The records below are to be repeated exactly, minus any pictures.
____ Source data
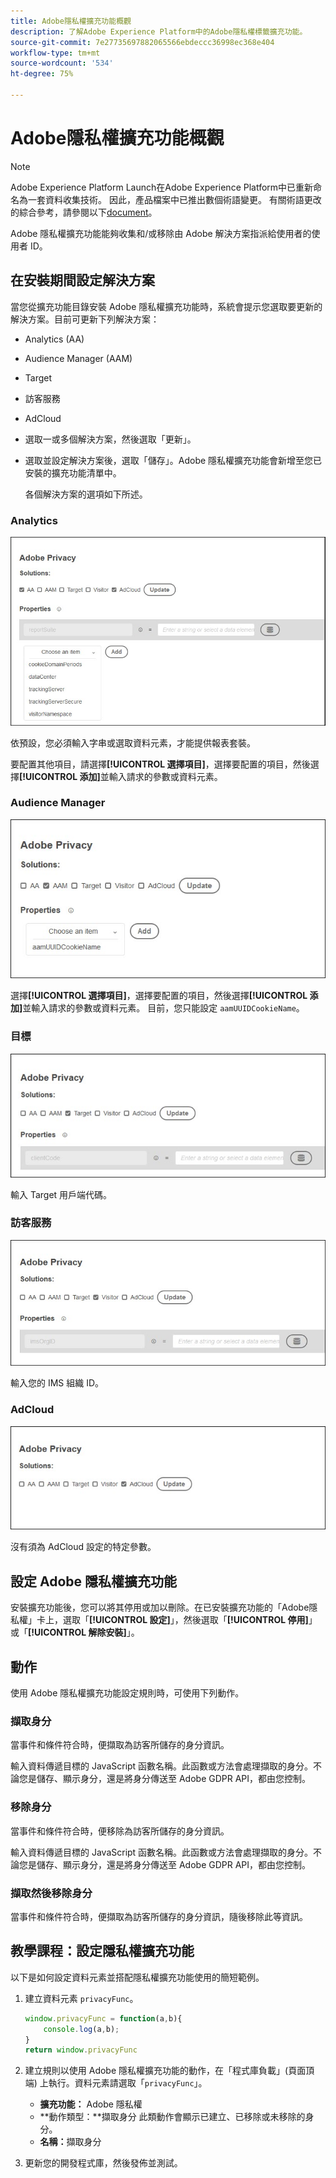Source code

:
 ```yaml
---
title: Adobe隱私權擴充功能概觀
description: 了解Adobe Experience Platform中的Adobe隱私權標籤擴充功能。
source-git-commit: 7e27735697882065566ebdeccc36998ec368e404
workflow-type: tm+mt
source-wordcount: '534'
ht-degree: 75%

---
```


# Adobe隱私權擴充功能概觀

>[!NOTE]
>
>Adobe Experience Platform Launch在Adobe Experience Platform中已重新命名為一套資料收集技術。 因此，產品檔案中已推出數個術語變更。 有關術語更改的綜合參考，請參閱以下[document](../../../term-updates.md)。

Adobe 隱私權擴充功能能夠收集和/或移除由 Adobe 解決方案指派給使用者的使用者 ID。

## 在安裝期間設定解決方案

當您從擴充功能目錄安裝 Adobe 隱私權擴充功能時，系統會提示您選取要更新的解決方案。目前可更新下列解決方案：

* Analytics (AA)
* Audience Manager (AAM)
* Target
* 訪客服務
* AdCloud
* 選取一或多個解決方案，然後選取「更新」。
* 選取並設定解決方案後，選取「儲存」。Adobe 隱私權擴充功能會新增至您已安裝的擴充功能清單中。

   各個解決方案的選項如下所述。

### Analytics

![](../../../images/ext-privacy-aa.jpg)

依預設，您必須輸入字串或選取資料元素，才能提供報表套裝。

要配置其他項目，請選擇&#x200B;**[!UICONTROL 選擇項目]**，選擇要配置的項目，然後選擇&#x200B;**[!UICONTROL 添加]**&#x200B;並輸入請求的參數或資料元素。

### Audience Manager

![](../../../images/ext-privacy-aam.jpg)

選擇&#x200B;**[!UICONTROL 選擇項目]**，選擇要配置的項目，然後選擇&#x200B;**[!UICONTROL 添加]**&#x200B;並輸入請求的參數或資料元素。 目前，您只能設定 `aamUUIDCookieName`。

### 目標

![](../../../images/ext-privacy-target.jpg)

輸入 Target 用戶端代碼。

### 訪客服務

![](../../../images/ext-privacy-visitor.jpg)

輸入您的 IMS 組織 ID。

### AdCloud

![](../../../images/ext-privacy-adcloud.jpg)

沒有須為 AdCloud 設定的特定參數。

## 設定 Adobe 隱私權擴充功能

安裝擴充功能後，您可以將其停用或加以刪除。在已安裝擴充功能的「Adobe隱私權」卡上，選取「**[!UICONTROL 設定]**」，然後選取「**[!UICONTROL 停用]**」或「**[!UICONTROL 解除安裝]**」。

## 動作

使用 Adobe 隱私權擴充功能設定規則時，可使用下列動作。

### 擷取身分

當事件和條件符合時，便擷取為訪客所儲存的身分資訊。

輸入資料傳遞目標的 JavaScript 函數名稱。此函數或方法會處理擷取的身分。不論您是儲存、顯示身分，還是將身分傳送至 Adobe GDPR API，都由您控制。

### 移除身分

當事件和條件符合時，便移除為訪客所儲存的身分資訊。

輸入資料傳遞目標的 JavaScript 函數名稱。此函數或方法會處理擷取的身分。不論您是儲存、顯示身分，還是將身分傳送至 Adobe GDPR API，都由您控制。

### 擷取然後移除身分

當事件和條件符合時，便擷取為訪客所儲存的身分資訊，隨後移除此等資訊。

## 教學課程：設定隱私權擴充功能

以下是如何設定資料元素並搭配隱私權擴充功能使用的簡短範例。

1. 建立資料元素 `privacyFunc`。

   ```JavaScript
   window.privacyFunc = function(a,b){
       console.log(a,b);
   }
   return window.privacyFunc
   ```

1. 建立規則以使用 Adobe 隱私權擴充功能的動作，在「程式庫負載」(頁面頂端) 上執行。資料元素請選取「`privacyFunc`」。

   * **擴充功能：** Adobe 隱私權
   * **動作類型：**擷取身分
此類動作會顯示已建立、已移除或未移除的身分。
   * **名稱：**&#x200B;擷取身分

1. 更新您的開發程式庫，然後發佈並測試。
________
Written solution
Source code

:
 ```yaml
---
title: Adobe隱私權擴充功能概觀
description: 了解Adobe Experience Platform中的Adobe隱私權標籤擴充功能。
source-git-commit: 7e27735697882065566ebdeccc36998ec368e404
workflow-type: tm+mt
source-wordcount: '534'
ht-degree: 75%

---
```


# Adobe隱私權擴充功能概觀

>[!NOTE]
>
>Adobe Experience Platform Launch在Adobe Experience Platform中已重新命名為一套資料收集技術。 因此，產品檔案中已推出數個術語變更。 有關術語更改的綜合參考，請參閱以下[document](../../../term-updates.md)。

Adobe 隱私權擴充功能能夠收集和/或移除由 Adobe 解決方案指派給使用者的使用者 ID。

## 在安裝期間設定解決方案

當您從擴充功能目錄安裝 Adobe 隱私權擴充功能時，系統會提示您選取要更新的解決方案。目前可更新下列解決方案：

* Analytics (AA)
* Audience Manager (AAM)
* Target
* 訪客服務
* AdCloud
* 選取一或多個解決方案，然後選取「更新」。
* 選取並設定解決方案後，選取「儲存」。Adobe 隱私權擴充功能會新增至您已安裝的擴充功能清單中。

   各個解決方案的選項如下所述。

### Analytics

![](../../../images/ext-privacy-aa.jpg)

依預設，您必須輸入字串或選取資料元素，才能提供報表套裝。

要配置其他項目，請選擇&#x200B;**[!UICONTROL 選擇項目]**，選擇要配置的項目，然後選擇&#x200B;**[!UICONTROL 添加]**&#x200B;並輸入請求的參數或資料元素。

### Audience Manager

![](../../../images/ext-privacy-aam.jpg)

選擇&#x200B;**[!UICONTROL 選擇項目]**，選擇要配置的項目，然後選擇&#x200B;**[!UICONTROL 添加]**&#x200B;並輸入請求的參數或資料元素。 目前，您只能設定 `aamUUIDCookieName`。

### 目標

![](../../../images/ext-privacy-target.jpg)

輸入 Target 用戶端代碼。

### 訪客服務

![](../../../images/ext-privacy-visitor.jpg)

輸入您的 IMS 組織 ID。

### AdCloud

![](../../../images/ext-privacy-adcloud.jpg)

沒有須為 AdCloud 設定的特定參數。

## 設定 Adobe 隱私權擴充功能

安裝擴充功能後，您可以將其停用或加以刪除。在已安裝擴充功能的「Adobe隱私權」卡上，選取「**[!UICONTROL 設定]**」，然後選取「**[!UICONTROL 停用]**」或「**[!UICONTROL 解除安裝]**」。

## 動作

使用 Adobe 隱私權擴充功能設定規則時，可使用下列動作。

### 擷取身分

當事件和條件符合時，便擷取為訪客所儲存的身分資訊。

輸入資料傳遞目標的 JavaScript 函數名稱。此函數或方法會處理擷取的身分。不論您是儲存、顯示身分，還是將身分傳送至 Adobe GDPR API，都由您控制。

### 移除身分

當事件和條件符合時，便移除為訪客所儲存的身分資訊。

輸入資料傳遞目標的 JavaScript 函數名稱。此函數或方法會處理擷取的身分。不論您是儲存、顯示身分，還是將身分傳送至 Adobe GDPR API，都由您控制。

### 擷取然後移除身分

當事件和條件符合時，便擷取為訪客所儲存的身分資訊，隨後移除此等資訊。

## 教學課程：設定隱私權擴充功能

以下是如何設定資料元素並搭配隱私權擴充功能使用的簡短範例。

1. 建立資料元素 `privacyFunc`。

   ```JavaScript
   window.privacyFunc = function(a,b){
       console.log(a,b);
   }
   return window.privacyFunc
   ```

1. 建立規則以使用 Adobe 隱私權擴充功能的動作，在「程式庫負載」(頁面頂端) 上執行。資料元素請選取「`privacyFunc`」。

   * **擴充功能：** Adobe 隱私權
   * **動作類型：**擷取身分
此類動作會顯示已建立、已移除或未移除的身分。
   * **名稱：**&#x200B;擷取身分

1. 更新您的開發程式庫，然後發佈並測試。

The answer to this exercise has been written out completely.